#### [About this task]
Every record must be copied exactly. Leave nothing out.

#### [Material supplied]
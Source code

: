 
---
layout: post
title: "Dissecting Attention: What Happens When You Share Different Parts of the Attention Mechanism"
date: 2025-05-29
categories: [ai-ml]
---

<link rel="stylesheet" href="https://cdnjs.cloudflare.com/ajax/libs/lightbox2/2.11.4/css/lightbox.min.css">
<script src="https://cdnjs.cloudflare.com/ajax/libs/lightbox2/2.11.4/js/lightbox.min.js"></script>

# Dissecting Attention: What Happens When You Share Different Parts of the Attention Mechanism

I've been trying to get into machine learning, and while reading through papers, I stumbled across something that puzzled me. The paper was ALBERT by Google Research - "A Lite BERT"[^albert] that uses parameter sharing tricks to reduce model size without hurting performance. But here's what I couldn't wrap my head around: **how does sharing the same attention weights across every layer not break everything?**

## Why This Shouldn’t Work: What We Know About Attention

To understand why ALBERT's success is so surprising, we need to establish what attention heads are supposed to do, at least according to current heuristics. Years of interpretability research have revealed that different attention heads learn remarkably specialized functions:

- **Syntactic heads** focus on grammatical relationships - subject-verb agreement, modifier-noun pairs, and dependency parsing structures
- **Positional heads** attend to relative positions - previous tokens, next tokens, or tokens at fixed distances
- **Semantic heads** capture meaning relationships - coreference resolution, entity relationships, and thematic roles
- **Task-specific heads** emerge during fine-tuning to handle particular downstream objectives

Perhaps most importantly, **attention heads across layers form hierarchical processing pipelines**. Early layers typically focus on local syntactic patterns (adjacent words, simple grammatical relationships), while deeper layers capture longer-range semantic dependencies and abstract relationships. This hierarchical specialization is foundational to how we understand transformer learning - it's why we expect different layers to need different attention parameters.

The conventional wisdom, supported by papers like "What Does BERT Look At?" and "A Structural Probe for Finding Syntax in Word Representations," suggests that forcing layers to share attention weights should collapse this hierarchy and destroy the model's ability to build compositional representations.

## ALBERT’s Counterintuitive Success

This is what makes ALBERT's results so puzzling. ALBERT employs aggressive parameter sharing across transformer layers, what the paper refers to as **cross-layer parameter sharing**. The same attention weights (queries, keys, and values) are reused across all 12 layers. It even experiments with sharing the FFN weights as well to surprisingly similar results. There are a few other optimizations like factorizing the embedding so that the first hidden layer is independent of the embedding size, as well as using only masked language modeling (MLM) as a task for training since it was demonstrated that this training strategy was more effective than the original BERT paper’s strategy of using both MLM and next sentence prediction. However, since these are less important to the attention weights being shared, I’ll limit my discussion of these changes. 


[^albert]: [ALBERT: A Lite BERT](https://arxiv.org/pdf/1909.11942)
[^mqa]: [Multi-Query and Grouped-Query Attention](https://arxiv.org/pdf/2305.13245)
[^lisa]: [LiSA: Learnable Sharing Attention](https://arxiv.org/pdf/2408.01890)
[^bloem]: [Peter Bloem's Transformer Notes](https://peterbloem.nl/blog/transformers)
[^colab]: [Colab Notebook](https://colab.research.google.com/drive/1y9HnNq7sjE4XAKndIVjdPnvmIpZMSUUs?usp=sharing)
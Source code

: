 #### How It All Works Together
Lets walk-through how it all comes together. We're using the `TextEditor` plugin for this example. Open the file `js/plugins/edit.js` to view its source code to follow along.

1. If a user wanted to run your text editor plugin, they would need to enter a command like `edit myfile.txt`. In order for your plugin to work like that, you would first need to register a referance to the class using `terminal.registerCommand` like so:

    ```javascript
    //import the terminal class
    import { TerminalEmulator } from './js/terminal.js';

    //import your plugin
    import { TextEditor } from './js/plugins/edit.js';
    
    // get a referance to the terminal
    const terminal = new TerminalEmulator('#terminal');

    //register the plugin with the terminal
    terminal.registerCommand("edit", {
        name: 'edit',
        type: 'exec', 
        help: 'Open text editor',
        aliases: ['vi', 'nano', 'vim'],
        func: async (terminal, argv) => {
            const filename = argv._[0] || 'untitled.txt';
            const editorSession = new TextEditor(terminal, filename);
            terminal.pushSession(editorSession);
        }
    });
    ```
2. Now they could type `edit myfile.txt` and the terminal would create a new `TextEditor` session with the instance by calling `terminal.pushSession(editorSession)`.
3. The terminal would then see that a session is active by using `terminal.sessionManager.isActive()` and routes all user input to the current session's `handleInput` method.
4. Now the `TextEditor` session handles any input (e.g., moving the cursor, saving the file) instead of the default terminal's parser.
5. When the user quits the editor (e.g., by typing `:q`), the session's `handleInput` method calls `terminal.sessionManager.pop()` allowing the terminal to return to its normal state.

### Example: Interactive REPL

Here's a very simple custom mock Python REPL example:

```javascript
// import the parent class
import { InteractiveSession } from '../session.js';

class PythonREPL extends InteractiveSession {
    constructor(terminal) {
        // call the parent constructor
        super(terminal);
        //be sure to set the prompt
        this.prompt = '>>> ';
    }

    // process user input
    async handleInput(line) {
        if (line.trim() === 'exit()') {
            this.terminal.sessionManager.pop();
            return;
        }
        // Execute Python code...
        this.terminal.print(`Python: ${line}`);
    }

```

#### [Final answer]
Source code

: 
---
layout: post
title: "Dissecting Attention: What Happens When You Share Different Parts of the Attention Mechanism"
date: 2025-05-29
categories: [ai-ml]
---

<link rel="stylesheet" href="https://cdnjs.cloudflare.com/ajax/libs/lightbox2/2.11.4/css/lightbox.min.css">
<script src="https://cdnjs.cloudflare.com/ajax/libs/lightbox2/2.11.4/js/lightbox.min.js"></script>

# Dissecting Attention: What Happens When You Share Different Parts of the Attention Mechanism

I've been trying to get into machine learning, and while reading through papers, I stumbled across something that puzzled me. The paper was ALBERT by Google Research - "A Lite BERT"[^albert] that uses parameter sharing tricks to reduce model size without hurting performance. But here's what I couldn't wrap my head around: **how does sharing the same attention weights across every layer not break everything?**

## Why This Shouldn’t Work: What We Know About Attention

To understand why ALBERT's success is so surprising, we need to establish what attention heads are supposed to do, at least according to current heuristics. Years of interpretability research have revealed that different attention heads learn remarkably specialized functions:

- **Syntactic heads** focus on grammatical relationships - subject-verb agreement, modifier-noun pairs, and dependency parsing structures
- **Positional heads** attend to relative positions - previous tokens, next tokens, or tokens at fixed distances
- **Semantic heads** capture meaning relationships - coreference resolution, entity relationships, and thematic roles
- **Task-specific heads** emerge during fine-tuning to handle particular downstream objectives

Perhaps most importantly, **attention heads across layers form hierarchical processing pipelines**. Early layers typically focus on local syntactic patterns (adjacent words, simple grammatical relationships), while deeper layers capture longer-range semantic dependencies and abstract relationships. This hierarchical specialization is foundational to how we understand transformer learning - it's why we expect different layers to need different attention parameters.

The conventional wisdom, supported by papers like "What Does BERT Look At?" and "A Structural Probe for Finding Syntax in Word Representations," suggests that forcing layers to share attention weights should collapse this hierarchy and destroy the model's ability to build compositional representations.

## ALBERT’s Counterintuitive Success

This is what makes ALBERT's results so puzzling. ALBERT employs aggressive parameter sharing across transformer layers, what the paper refers to as **cross-layer parameter sharing**. The same attention weights (queries, keys, and values) are reused across all 12 layers. It even experiments with sharing the FFN weights as well to surprisingly similar results. There are a few other optimizations like factorizing the embedding so that the first hidden layer is independent of the embedding size, as well as using only masked language modeling (MLM) as a task for training since it was demonstrated that this training strategy was more effective than the original BERT paper’s strategy of using both MLM and next sentence prediction. However, since these are less important to the attention weights being shared, I’ll limit my discussion of these changes. 


[^albert]: [ALBERT: A Lite BERT](https://arxiv.org/pdf/1909.11942)
[^mqa]: [Multi-Query and Grouped-Query Attention](https://arxiv.org/pdf/2305.13245)
[^lisa]: [LiSA: Learnable Sharing Attention](https://arxiv.org/pdf/2408.01890)
[^bloem]: [Peter Bloem's Transformer Notes](https://peterbloem.nl/blog/transformers)
[^colab]: [Colab Notebook](https://colab.research.google.com/drive/1y9HnNq7sjE4XAKndIVjdPnvmIpZMSUUs?usp=sharing)
Source code

: #### How It All Works Together
Lets walk-through how it all comes together. We're using the `TextEditor` plugin for this example. Open the file `js/plugins/edit.js` to view its source code to follow along.

1. If a user wanted to run your text editor plugin, they would need to enter a command like `edit myfile.txt`. In order for your plugin to work like that, you would first need to register a referance to the class using `terminal.registerCommand` like so:

    ```javascript
    //import the terminal class
    import { TerminalEmulator } from './js/terminal.js';

    //import your plugin
    import { TextEditor } from './js/plugins/edit.js';
    
    // get a referance to the terminal
    const terminal = new TerminalEmulator('#terminal');

    //register the plugin with the terminal
    terminal.registerCommand("edit", {
        name: 'edit',
        type: 'exec', 
        help: 'Open text editor',
        aliases: ['vi', 'nano', 'vim'],
        func: async (terminal, argv) => {
            const filename = argv._[0] || 'untitled.txt';
            const editorSession = new TextEditor(terminal, filename);
            terminal.pushSession(editorSession);
        }
    });
    ```
2. Now they could type `edit myfile.txt` and the terminal would create a new `TextEditor` session with the instance by calling `terminal.pushSession(editorSession)`.
3. The terminal would then see that a session is active by using `terminal.sessionManager.isActive()` and routes all user input to the current session's `handleInput` method.
4. Now the `TextEditor` session handles any input (e.g., moving the cursor, saving the file) instead of the default terminal's parser.
5. When the user quits the editor (e.g., by typing `:q`), the session's `handleInput` method calls `terminal.sessionManager.pop()` allowing the terminal to return to its normal state.

### Example: Interactive REPL

Here's a very simple custom mock Python REPL example:

```javascript
// import the parent class
import { InteractiveSession } from '../session.js';

class PythonREPL extends InteractiveSession {
    constructor(terminal) {
        // call the parent constructor
        super(terminal);
        //be sure to set the prompt
        this.prompt = '>>> ';
    }

    // process user input
    async handleInput(line) {
        if (line.trim() === 'exit()') {
            this.terminal.sessionManager.pop();
            return;
        }
        // Execute Python code...
        this.terminal.print(`Python: ${line}`);
    }

```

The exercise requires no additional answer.